I noticed a huge dip in my portfolio last year in December. I’d kind of forgotten, because it came back up before the 31st. But I was looking back through our board, and I saw some thoughts from Bert that Saul posted: https://discussion.fool.com/ot-bert39s-take-on-the-markets-34091…
A lot of them seem to hold this year too. Some highlights:
I will suggest that the share price performance lately has become completely disconnected from the operational outlook for these companies.
In the short-term stock prices are determined by supply/demand criteria, and there has been lots of supply and negligible demand from institutional buyers.
150 hedge funds are closing their doors on December 31st.
Markets are made of the constant struggle between fear and greed. While fear is in the ascendant at the moment, the operational performance of high growth companies will be at levels that ultimately change the feelings of portfolio managers. Hedge funds are paid to invest and not to hold cash.

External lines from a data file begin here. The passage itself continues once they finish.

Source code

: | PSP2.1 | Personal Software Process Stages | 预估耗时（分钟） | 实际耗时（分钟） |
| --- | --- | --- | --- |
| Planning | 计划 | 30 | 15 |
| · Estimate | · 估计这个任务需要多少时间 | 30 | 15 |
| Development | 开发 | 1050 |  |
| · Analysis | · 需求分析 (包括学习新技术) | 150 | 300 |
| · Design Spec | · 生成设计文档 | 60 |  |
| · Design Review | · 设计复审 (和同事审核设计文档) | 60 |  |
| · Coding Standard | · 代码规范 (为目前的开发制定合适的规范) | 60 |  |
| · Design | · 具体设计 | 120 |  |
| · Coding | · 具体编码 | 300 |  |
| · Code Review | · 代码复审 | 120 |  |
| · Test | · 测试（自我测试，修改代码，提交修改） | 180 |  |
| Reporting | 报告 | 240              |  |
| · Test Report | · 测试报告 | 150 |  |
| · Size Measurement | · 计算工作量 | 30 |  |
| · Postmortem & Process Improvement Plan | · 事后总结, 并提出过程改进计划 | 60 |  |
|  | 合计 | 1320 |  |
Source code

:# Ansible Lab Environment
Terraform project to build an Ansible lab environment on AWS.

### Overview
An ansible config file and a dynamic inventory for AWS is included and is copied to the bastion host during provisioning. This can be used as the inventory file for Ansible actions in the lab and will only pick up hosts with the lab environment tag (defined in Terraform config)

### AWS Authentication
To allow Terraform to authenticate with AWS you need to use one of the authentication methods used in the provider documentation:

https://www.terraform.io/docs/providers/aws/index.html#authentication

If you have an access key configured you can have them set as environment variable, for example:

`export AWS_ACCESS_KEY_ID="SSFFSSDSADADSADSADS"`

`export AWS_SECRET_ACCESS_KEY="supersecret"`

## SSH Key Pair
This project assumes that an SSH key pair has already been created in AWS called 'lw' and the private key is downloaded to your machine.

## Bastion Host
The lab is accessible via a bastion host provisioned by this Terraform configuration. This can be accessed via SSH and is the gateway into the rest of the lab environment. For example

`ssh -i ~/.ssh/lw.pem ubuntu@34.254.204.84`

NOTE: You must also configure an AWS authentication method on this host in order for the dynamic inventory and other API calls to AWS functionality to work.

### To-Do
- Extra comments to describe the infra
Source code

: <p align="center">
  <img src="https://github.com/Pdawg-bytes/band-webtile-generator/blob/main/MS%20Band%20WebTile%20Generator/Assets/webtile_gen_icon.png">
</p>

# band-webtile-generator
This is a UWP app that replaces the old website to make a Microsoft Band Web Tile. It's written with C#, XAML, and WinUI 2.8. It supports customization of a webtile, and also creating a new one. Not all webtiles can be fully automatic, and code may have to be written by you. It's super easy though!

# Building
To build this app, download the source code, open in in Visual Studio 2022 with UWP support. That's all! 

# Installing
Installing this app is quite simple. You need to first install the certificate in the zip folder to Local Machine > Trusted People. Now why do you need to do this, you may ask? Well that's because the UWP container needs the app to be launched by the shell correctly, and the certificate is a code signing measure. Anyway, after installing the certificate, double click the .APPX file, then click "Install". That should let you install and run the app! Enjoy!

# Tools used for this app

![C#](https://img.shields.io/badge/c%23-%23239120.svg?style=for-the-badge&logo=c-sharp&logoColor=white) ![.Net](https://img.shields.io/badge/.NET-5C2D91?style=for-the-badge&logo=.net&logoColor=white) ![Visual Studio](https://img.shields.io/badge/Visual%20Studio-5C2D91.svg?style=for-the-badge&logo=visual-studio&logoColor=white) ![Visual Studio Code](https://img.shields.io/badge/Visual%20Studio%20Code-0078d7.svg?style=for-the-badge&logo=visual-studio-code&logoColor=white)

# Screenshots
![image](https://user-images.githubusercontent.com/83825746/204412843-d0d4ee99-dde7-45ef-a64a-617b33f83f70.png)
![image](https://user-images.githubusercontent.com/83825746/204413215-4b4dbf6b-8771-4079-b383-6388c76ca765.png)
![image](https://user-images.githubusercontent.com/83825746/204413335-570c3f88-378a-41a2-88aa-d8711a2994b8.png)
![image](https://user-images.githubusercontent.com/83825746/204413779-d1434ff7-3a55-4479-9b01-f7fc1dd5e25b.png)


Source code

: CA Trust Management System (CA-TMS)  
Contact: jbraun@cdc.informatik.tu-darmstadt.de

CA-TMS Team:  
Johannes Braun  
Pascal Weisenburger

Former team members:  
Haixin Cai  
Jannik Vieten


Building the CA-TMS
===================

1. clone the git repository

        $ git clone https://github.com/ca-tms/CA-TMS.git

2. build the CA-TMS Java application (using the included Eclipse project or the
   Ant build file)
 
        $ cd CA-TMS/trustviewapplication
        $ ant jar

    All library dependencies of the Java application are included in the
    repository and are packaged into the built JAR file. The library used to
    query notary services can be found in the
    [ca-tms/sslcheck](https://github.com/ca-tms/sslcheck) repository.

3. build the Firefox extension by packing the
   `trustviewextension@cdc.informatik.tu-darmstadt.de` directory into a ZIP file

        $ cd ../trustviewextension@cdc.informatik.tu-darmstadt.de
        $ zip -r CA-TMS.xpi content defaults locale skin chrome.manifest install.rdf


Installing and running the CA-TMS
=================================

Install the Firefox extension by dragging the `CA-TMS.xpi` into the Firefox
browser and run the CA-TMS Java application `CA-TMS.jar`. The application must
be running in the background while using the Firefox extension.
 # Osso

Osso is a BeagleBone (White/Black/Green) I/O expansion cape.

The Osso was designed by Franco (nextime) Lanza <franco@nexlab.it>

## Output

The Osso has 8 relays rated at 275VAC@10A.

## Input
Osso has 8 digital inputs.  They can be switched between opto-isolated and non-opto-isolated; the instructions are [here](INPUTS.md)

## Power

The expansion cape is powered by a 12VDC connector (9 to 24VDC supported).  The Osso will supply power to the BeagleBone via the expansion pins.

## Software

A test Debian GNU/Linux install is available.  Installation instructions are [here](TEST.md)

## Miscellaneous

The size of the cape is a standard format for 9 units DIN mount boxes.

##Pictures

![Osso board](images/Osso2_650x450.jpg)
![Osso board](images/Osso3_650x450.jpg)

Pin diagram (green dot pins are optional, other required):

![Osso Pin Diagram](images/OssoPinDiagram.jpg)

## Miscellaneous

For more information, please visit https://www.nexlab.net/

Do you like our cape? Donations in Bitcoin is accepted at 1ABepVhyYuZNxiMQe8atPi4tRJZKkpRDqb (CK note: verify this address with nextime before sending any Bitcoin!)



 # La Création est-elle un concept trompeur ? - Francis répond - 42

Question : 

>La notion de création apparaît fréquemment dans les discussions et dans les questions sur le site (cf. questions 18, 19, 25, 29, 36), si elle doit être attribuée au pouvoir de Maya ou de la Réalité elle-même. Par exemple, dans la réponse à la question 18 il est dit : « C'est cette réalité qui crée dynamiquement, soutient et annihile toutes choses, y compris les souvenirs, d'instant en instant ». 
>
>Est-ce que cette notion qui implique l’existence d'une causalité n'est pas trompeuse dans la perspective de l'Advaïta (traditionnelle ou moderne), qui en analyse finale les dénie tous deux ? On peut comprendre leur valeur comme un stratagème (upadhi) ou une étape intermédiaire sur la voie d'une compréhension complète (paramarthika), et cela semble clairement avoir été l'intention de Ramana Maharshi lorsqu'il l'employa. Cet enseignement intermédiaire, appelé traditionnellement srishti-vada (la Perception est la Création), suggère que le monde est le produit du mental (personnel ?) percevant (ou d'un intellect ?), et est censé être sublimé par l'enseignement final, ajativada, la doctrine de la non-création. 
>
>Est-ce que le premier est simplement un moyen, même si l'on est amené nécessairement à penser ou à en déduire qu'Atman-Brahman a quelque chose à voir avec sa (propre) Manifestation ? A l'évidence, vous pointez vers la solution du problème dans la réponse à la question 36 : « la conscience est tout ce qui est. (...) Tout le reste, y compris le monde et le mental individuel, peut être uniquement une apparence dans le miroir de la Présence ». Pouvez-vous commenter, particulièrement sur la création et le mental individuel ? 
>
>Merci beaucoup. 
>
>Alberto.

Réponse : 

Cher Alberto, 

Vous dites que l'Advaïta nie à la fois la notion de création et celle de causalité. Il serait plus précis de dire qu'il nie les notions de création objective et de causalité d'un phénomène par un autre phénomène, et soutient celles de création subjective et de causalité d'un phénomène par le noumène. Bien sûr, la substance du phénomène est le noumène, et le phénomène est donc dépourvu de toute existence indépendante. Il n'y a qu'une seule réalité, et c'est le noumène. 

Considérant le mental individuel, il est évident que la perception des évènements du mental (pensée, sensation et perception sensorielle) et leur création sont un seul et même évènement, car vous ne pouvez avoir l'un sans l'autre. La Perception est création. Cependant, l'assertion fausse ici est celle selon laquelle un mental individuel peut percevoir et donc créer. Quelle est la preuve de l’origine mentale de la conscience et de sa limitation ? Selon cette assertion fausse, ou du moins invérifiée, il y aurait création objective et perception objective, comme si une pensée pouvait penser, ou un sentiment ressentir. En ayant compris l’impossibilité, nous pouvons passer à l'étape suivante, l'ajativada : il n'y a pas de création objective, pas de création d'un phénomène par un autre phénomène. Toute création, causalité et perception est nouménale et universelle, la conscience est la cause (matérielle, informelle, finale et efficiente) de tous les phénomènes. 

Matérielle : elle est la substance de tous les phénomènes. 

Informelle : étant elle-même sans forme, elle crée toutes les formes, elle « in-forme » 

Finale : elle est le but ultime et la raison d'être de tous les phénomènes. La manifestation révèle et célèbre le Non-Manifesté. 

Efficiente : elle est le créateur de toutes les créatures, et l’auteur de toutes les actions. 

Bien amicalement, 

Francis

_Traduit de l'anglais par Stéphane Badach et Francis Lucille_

I do not think I am a Pollyanna or that I am ignoring real risks. The Fed may not behave rationally. Some misguided government policy may lead to a problem that proves to be intractable. But that said, the IT sector is on sale now. The sale might last a bit longer. I really can’t foretell the specific event that will break the pessimistic, self-reinforcing cycle. But markets are eventually rational, even if that is not totally visible at this point.
[Bear again] Long story short, a lot of weird stuff goes on with hedge funds in December.